SAGAL: Then he insulted our oldest ally, Great Britain. He tweeted at Prime Minister Theresa May, but he screwed that up and tweeted at some person with the same name who has six followers.

(LAUGHTER)

SAGAL: It was madness. You could practically hear chief of staff John Kelly in the background, pleading with him to unlock the bathroom door.

(LAUGHTER)

SAGAL: All told, it was a day that historians will call Wednesday.

(LAUGHTER)

SAGAL: What's amazing is even after all of this, everybody is pretending that everything is fine. Everything's fine at the end of the week. They had the standard White House Christmas party for the media. And the media came, even though the president hates them and calls them liars. And Melania decorated the White House to look like a satanist sex club.

(LAUGHTER)

SAGAL: Did you see this?

BURBANK: Yeah. Somebody needs to leave some Eggo Waffles behind one of those trees for Melania.

(APPLAUSE)

BURBANK: She's going to get hungry in The Upside Down.

SAGAL: No.

(LAUGHTER)

SAGAL: Maybe just because I'm older, but I was looking at it and thinking, wow, you know, greenery and life will never come back to the White House till Aslan returns.

(LAUGHTER)

SAGAL: Mark, here is your last quote.

KURTIS: People get engaged every day. You know, it's just another day.

SAGAL: That was a man in London giving The Telegraph his not-very-excited reaction to what big engagement in the news this week?

BLAUSTEIN: Would that be Prince Harry and Meghan Markle?
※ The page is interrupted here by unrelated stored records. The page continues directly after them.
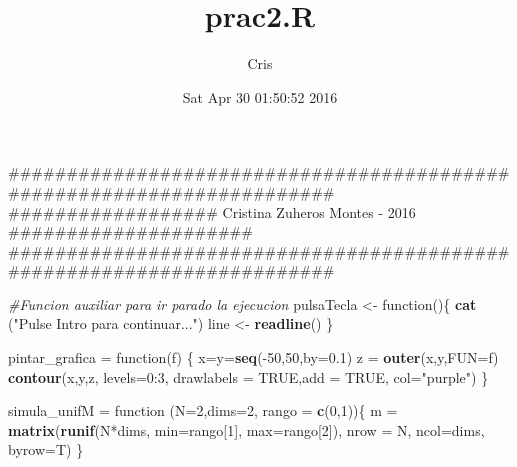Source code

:\documentclass[]{article}
\title{prac2.R}
\author{Cris}
\date{Sat Apr 30 01:50:52 2016}
\newenvironment{Shaded}{\begin{snugshade}}{\end{snugshade}}
\newcommand{\KeywordTok}[1]{\textcolor[rgb]{0.13,0.29,0.53}{\textbf{{#1}}}}
\newcommand{\DataTypeTok}[1]{\textcolor[rgb]{0.13,0.29,0.53}{{#1}}}
\newcommand{\DecValTok}[1]{\textcolor[rgb]{0.00,0.00,0.81}{{#1}}}
\newcommand{\FloatTok}[1]{\textcolor[rgb]{0.00,0.00,0.81}{{#1}}}
\newcommand{\StringTok}[1]{\textcolor[rgb]{0.31,0.60,0.02}{{#1}}}
\newcommand{\CommentTok}[1]{\textcolor[rgb]{0.56,0.35,0.01}{\textit{{#1}}}}
\newcommand{\OtherTok}[1]{\textcolor[rgb]{0.56,0.35,0.01}{{#1}}}
\newcommand{\NormalTok}[1]{{#1}}
\begin{document}
\maketitle

\begin{Shaded}
\begin{Highlighting}[]
\NormalTok{#######################################################################}
\NormalTok{################## Cristina Zuheros Montes - 2016 #####################}
\NormalTok{#######################################################################}

\CommentTok{#Funcion auxiliar para ir parado la ejecucion}
\NormalTok{pulsaTecla <-}\StringTok{ }\NormalTok{function()\{}
  \KeywordTok{cat} \NormalTok{(}\StringTok{"Pulse Intro para continuar..."}\NormalTok{)}
  \NormalTok{line <-}\StringTok{ }\KeywordTok{readline}\NormalTok{()}
\NormalTok{\}}

\NormalTok{pintar_grafica =}\StringTok{ }\NormalTok{function(f) \{}
  \NormalTok{x=y=}\KeywordTok{seq}\NormalTok{(-}\DecValTok{50}\NormalTok{,}\DecValTok{50}\NormalTok{,}\DataTypeTok{by=}\FloatTok{0.1}\NormalTok{)}
  \NormalTok{z =}\StringTok{ }\KeywordTok{outer}\NormalTok{(x,y,}\DataTypeTok{FUN=}\NormalTok{f)}
  \KeywordTok{contour}\NormalTok{(x,y,z, }\DataTypeTok{levels=}\DecValTok{0}\NormalTok{:}\DecValTok{3}\NormalTok{, }\DataTypeTok{drawlabels =} \OtherTok{TRUE}\NormalTok{,}\DataTypeTok{add =} \OtherTok{TRUE}\NormalTok{, }\DataTypeTok{col=}\StringTok{"purple"}\NormalTok{)}
\NormalTok{\}}

\NormalTok{simula_unifM =}\StringTok{ }\NormalTok{function (}\DataTypeTok{N=}\DecValTok{2}\NormalTok{,}\DataTypeTok{dims=}\DecValTok{2}\NormalTok{, }\DataTypeTok{rango =} \KeywordTok{c}\NormalTok{(}\DecValTok{0}\NormalTok{,}\DecValTok{1}\NormalTok{))\{}
  \NormalTok{m =}\StringTok{ }\KeywordTok{matrix}\NormalTok{(}\KeywordTok{runif}\NormalTok{(N*dims, }\DataTypeTok{min=}\NormalTok{rango[}\DecValTok{1}\NormalTok{], }\DataTypeTok{max=}\NormalTok{rango[}\DecValTok{2}\NormalTok{]),}
             \DataTypeTok{nrow =} \NormalTok{N, }\DataTypeTok{ncol=}\NormalTok{dims, }\DataTypeTok{byrow=}\NormalTok{T)}
\NormalTok{\}}


\end{Highlighting}
\end{Shaded}
\end{document}
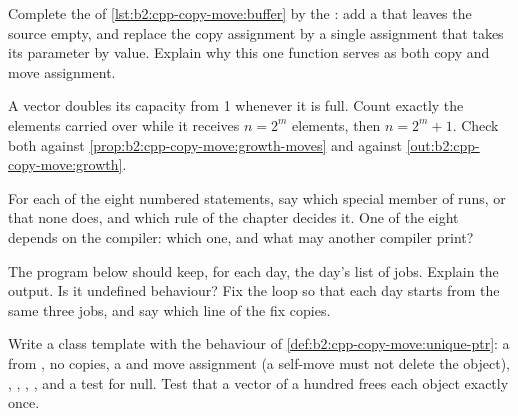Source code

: \begin{exercise}[$\star$]\label{exo:b2:cpp-copy-move:3}
Complete the  of \cref{lst:b2:cpp-copy-move:buffer} by the : add a   that leaves the source empty, and replace the copy assignment by a single assignment
 that takes its parameter by value. Explain why this one function serves as both copy and
move assignment.
\end{exercise}

\begin{exercise}[$\star$]\label{exo:b2:cpp-copy-move:4}
A vector doubles its capacity from 1 whenever it is full. Count exactly the elements carried over while it
receives $n = 2^m$ elements, then $n = 2^m + 1$. Check both against \cref{prop:b2:cpp-copy-move:growth-moves} and
against \cref{out:b2:cpp-copy-move:growth}.
\end{exercise}

\begin{exercise}[$\star\star$]\label{exo:b2:cpp-copy-move:5}
For each of the eight numbered statements, say which special member of  runs, or that none does, and
which rule of the chapter decides it. One of the eight depends on the compiler: which one, and what may another
compiler print?
\end{exercise}

\begin{exercise}[$\star\star$]\label{exo:b2:cpp-copy-move:6}
The program below should keep, for each day, the day's list of jobs. Explain the output. Is it undefined behaviour?
Fix the loop so that each day starts from the same three jobs, and say which line of the fix copies.
\end{exercise}

\begin{exercise}[$\star\star$]\label{exo:b2:cpp-copy-move:7}
Write a class template  with the behaviour of \cref{def:b2:cpp-copy-move:unique-ptr}: a
 from , no copies, a   and move assignment (a self-move must not
delete the object), \code{*}, \code{->}, , ,  and a test for null. Test that a
vector of a hundred  frees each object exactly once.
\end{exercise}

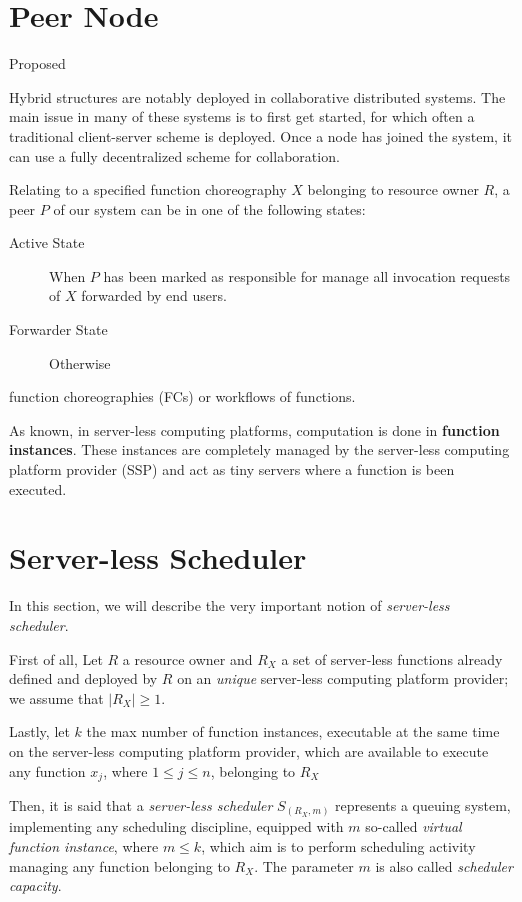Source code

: \documentclass[10pt,a4paper]{article}
\begin{document}
\section{Peer Node}

Proposed 

Hybrid structures are notably deployed in collaborative distributed systems.
The main issue in many of these systems is to first get started, for which often
a traditional client-server scheme is deployed. Once a node has joined the
system, it can use a fully decentralized scheme for collaboration.


Relating to a specified function choreography $X$ belonging to resource owner $R$, a peer $P$ of our system can be in one of the following states:

\begin{description}
\item[Active State] When $P$ has been marked as responsible for manage all invocation requests of $X$ forwarded by end users.
\item[Forwarder State] Otherwise
\end{description}


function choreographies (FCs) or workflows of
functions. 

As known, in server-less computing platforms, computation is done in \textbf{function instances}. These instances are completely managed by the server-less computing platform provider (SSP) and act as tiny servers where a function is been executed.

\section{Server-less Scheduler}

In this section, we will describe the very important notion of \textit{server-less scheduler}.

First of all, Let $R$ a resource owner and $R_{X}$ a set of server-less functions already defined and deployed by $R$ on an \textit{unique} server-less computing platform provider; we assume that $|R_{X}| \geq 1$.

Lastly, let $k$ the max number of function instances, executable at the same time on the server-less computing platform provider, which are available to execute any function $x_j$, where $1 \leq j \leq n$, belonging to $R_{X}$

Then, it is said that a \textit{server-less scheduler} $S_{({R_{X}},m)}$ represents a queuing system, implementing any scheduling discipline, equipped with $m$ so-called \textit{virtual function instance}, where $m \leq k$, which aim is to perform scheduling activity managing any function belonging to $R_{X}$. The parameter $m$ is also called \textit{scheduler capacity}.
\end{document}
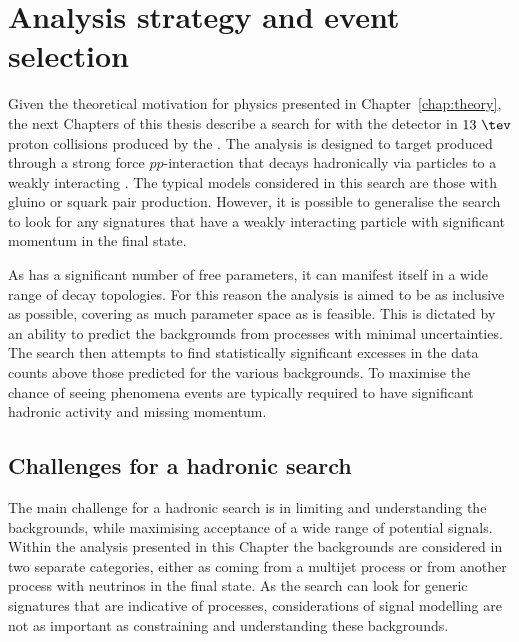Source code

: \chapter{Analysis strategy and event selection} %
\label{chap:selection}

Given the theoretical motivation for \BSM physics presented in
Chapter~\ref{chap:theory}, the next Chapters of this thesis describe a
search for \SUSY with the \CMS detector in $13~\tev$ proton collisions
produced by the \LHC. The analysis is designed to target \SUSY
produced through a strong force $pp$-interaction that decays hadronically via
\SM particles to a weakly interacting \LSP. The typical \SUSY models
considered in this search are those with gluino or squark pair
production. However, it is possible to generalise the search to look
for any \BSM signatures that have a weakly interacting particle with
significant momentum in the final state.

As \SUSY has a significant number of free parameters, it can manifest
itself in a wide range of decay topologies. For this reason the
analysis is aimed to be as inclusive as possible, covering as much
parameter space as is feasible.  This is dictated by an ability to
predict the backgrounds from \SM processes with minimal uncertainties.
The search then attempts to find statistically significant excesses in
the data counts above those predicted for the various backgrounds. To
maximise the chance of seeing \BSM phenomena events are typically
required to have significant hadronic activity and missing momentum.  


\section{Challenges for a hadronic \BSM search}
\label{sec:challenge}

The main challenge for a hadronic \BSM search is in limiting and
understanding the backgrounds, while maximising acceptance of a wide
range of potential \BSM signals. Within the analysis presented in this
Chapter the backgrounds are considered in two separate categories,
either as coming from a \QCD multijet process or from another \SM process
with neutrinos in the final state. As the search can look for generic
signatures that are indicative of \BSM processes, considerations of
signal modelling are not as important as constraining
and understanding these backgrounds.

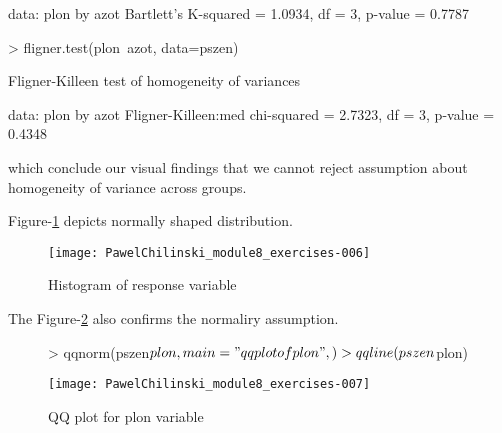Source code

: \documentclass[a4paper]{article}
\begin{document}
\begin{itemize}
\begin{itemize}
\begin{Schunk}
\begin{Soutput}
data:  plon by azot
Bartlett's K-squared = 1.0934, df = 3, p-value = 0.7787
\end{Soutput}
\begin{Sinput}
> fligner.test(plon~azot, data=pszen)
\end{Sinput}
\begin{Soutput}
	Fligner-Killeen test of homogeneity of variances

data:  plon by azot
Fligner-Killeen:med chi-squared = 2.7323, df = 3, p-value = 0.4348
\end{Soutput}
\end{Schunk}
which conclude our visual findings that we cannot reject assumption about
homogeneity of variance across groups.

Figure-\ref{HIST_PLON} depicts normally shaped distribution.
\begin{figure}[H]
\begin{center}
\begin{Schunk}
\end{Schunk}
\texttt{[image: PawelChilinski\_module8\_exercises-006]}
\caption{Histogram of response variable}
\label{HIST_PLON}
\end{center}
\end{figure}

The Figure-\ref{QQ_PLOT_PLON} also confirms the normaliry assumption. 
\begin{figure}[H]
\begin{center}
\begin{Schunk}
\begin{Sinput}
> qqnorm(pszen$plon,main="qq plot of plon",)
> qqline(pszen$plon)
\end{Sinput}
\end{Schunk}
\texttt{[image: PawelChilinski\_module8\_exercises-007]}
\caption{QQ plot for plon variable}
\label{QQ_PLOT_PLON}
\end{center}
\end{figure}


\end{itemize}
\end{itemize}
\end{document}
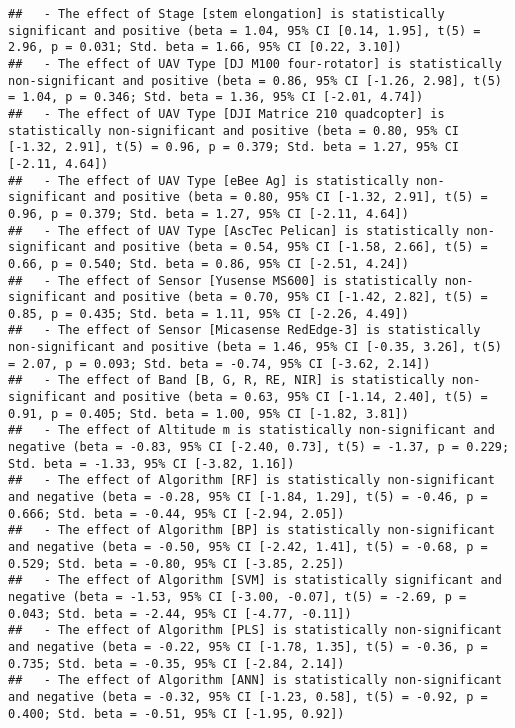 \documentclass[
]{article}
\begin{document}
\begin{verbatim}
##   - The effect of Stage [stem elongation] is statistically significant and positive (beta = 1.04, 95% CI [0.14, 1.95], t(5) = 2.96, p = 0.031; Std. beta = 1.66, 95% CI [0.22, 3.10])
##   - The effect of UAV Type [DJ M100 four-rotator] is statistically non-significant and positive (beta = 0.86, 95% CI [-1.26, 2.98], t(5) = 1.04, p = 0.346; Std. beta = 1.36, 95% CI [-2.01, 4.74])
##   - The effect of UAV Type [DJI Matrice 210 quadcopter] is statistically non-significant and positive (beta = 0.80, 95% CI [-1.32, 2.91], t(5) = 0.96, p = 0.379; Std. beta = 1.27, 95% CI [-2.11, 4.64])
##   - The effect of UAV Type [eBee Ag] is statistically non-significant and positive (beta = 0.80, 95% CI [-1.32, 2.91], t(5) = 0.96, p = 0.379; Std. beta = 1.27, 95% CI [-2.11, 4.64])
##   - The effect of UAV Type [AscTec Pelican] is statistically non-significant and positive (beta = 0.54, 95% CI [-1.58, 2.66], t(5) = 0.66, p = 0.540; Std. beta = 0.86, 95% CI [-2.51, 4.24])
##   - The effect of Sensor [Yusense MS600] is statistically non-significant and positive (beta = 0.70, 95% CI [-1.42, 2.82], t(5) = 0.85, p = 0.435; Std. beta = 1.11, 95% CI [-2.26, 4.49])
##   - The effect of Sensor [Micasense RedEdge-3] is statistically non-significant and positive (beta = 1.46, 95% CI [-0.35, 3.26], t(5) = 2.07, p = 0.093; Std. beta = -0.74, 95% CI [-3.62, 2.14])
##   - The effect of Band [B, G, R, RE, NIR] is statistically non-significant and positive (beta = 0.63, 95% CI [-1.14, 2.40], t(5) = 0.91, p = 0.405; Std. beta = 1.00, 95% CI [-1.82, 3.81])
##   - The effect of Altitude m is statistically non-significant and negative (beta = -0.83, 95% CI [-2.40, 0.73], t(5) = -1.37, p = 0.229; Std. beta = -1.33, 95% CI [-3.82, 1.16])
##   - The effect of Algorithm [RF] is statistically non-significant and negative (beta = -0.28, 95% CI [-1.84, 1.29], t(5) = -0.46, p = 0.666; Std. beta = -0.44, 95% CI [-2.94, 2.05])
##   - The effect of Algorithm [BP] is statistically non-significant and negative (beta = -0.50, 95% CI [-2.42, 1.41], t(5) = -0.68, p = 0.529; Std. beta = -0.80, 95% CI [-3.85, 2.25])
##   - The effect of Algorithm [SVM] is statistically significant and negative (beta = -1.53, 95% CI [-3.00, -0.07], t(5) = -2.69, p = 0.043; Std. beta = -2.44, 95% CI [-4.77, -0.11])
##   - The effect of Algorithm [PLS] is statistically non-significant and negative (beta = -0.22, 95% CI [-1.78, 1.35], t(5) = -0.36, p = 0.735; Std. beta = -0.35, 95% CI [-2.84, 2.14])
##   - The effect of Algorithm [ANN] is statistically non-significant and negative (beta = -0.32, 95% CI [-1.23, 0.58], t(5) = -0.92, p = 0.400; Std. beta = -0.51, 95% CI [-1.95, 0.92])

\end{verbatim}
\end{document}
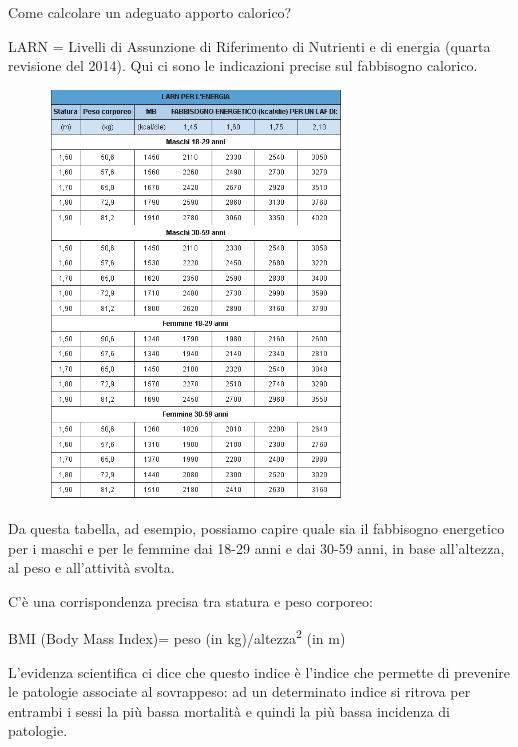 Come calcolare un adeguato apporto calorico?

LARN = Livelli di Assunzione di Riferimento di Nutrienti e di energia
(quarta revisione del 2014). Qui ci sono le indicazioni precise sul
fabbisogno calorico.

\begin{figure}[!ht]
\centering
	\includegraphics[width=0.7\textwidth]{20/image6.png}
	\end{figure}

Da questa tabella, ad esempio, possiamo capire quale sia il fabbisogno
energetico per i maschi e per le femmine dai 18-29 anni e dai 30-59
anni, in base all'altezza, al peso e all'attività svolta.

C'è una corrispondenza precisa tra statura e peso corporeo:

BMI (Body Mass Index)= peso (in kg)/altezza\textsuperscript{2} (in m)

L'evidenza scientifica ci dice che questo indice è l'indice che permette
di prevenire le patologie associate al sovrappeso: ad un determinato
indice si ritrova per entrambi i sessi la più bassa mortalità e quindi
la più bassa incidenza di patologie.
SAGAL: It would be, exactly. Yes.

(SOUNDBITE OF BELL)

SAGAL: Prince Harry is getting married. And even better, he's getting married to Meghan Markle. She's a biracial divorced American actress. She'll go live in the UK with her new husband, so at least one American is going to escape the Trump presidency.

(LAUGHTER, APPLAUSE)

SAGAL: It's not so much a...

BURBANK: Just in time for Brexit.

SAGAL: Yes, it's not so much a royal marriage as a very limited refugee program.

(LAUGHTER)

SAGAL: This is fun. It's kind of a reprise of history, as Ms. Markle will be the second divorcee - the second American divorcee - to marry into the British royal family after, famously, Wallis Simpson. She became the Duchess of Windsor. And fortunately for Ms. Markle, if she wants to continue the duchess's tradition of being a Nazi sympathizer, they're also making a comeback.

(LAUGHTER)

KONDABOLU: I laugh because I'm scared to death.

FARSAD: I know, yeah.

SAGAL: Bill, how did Mark do on our quiz?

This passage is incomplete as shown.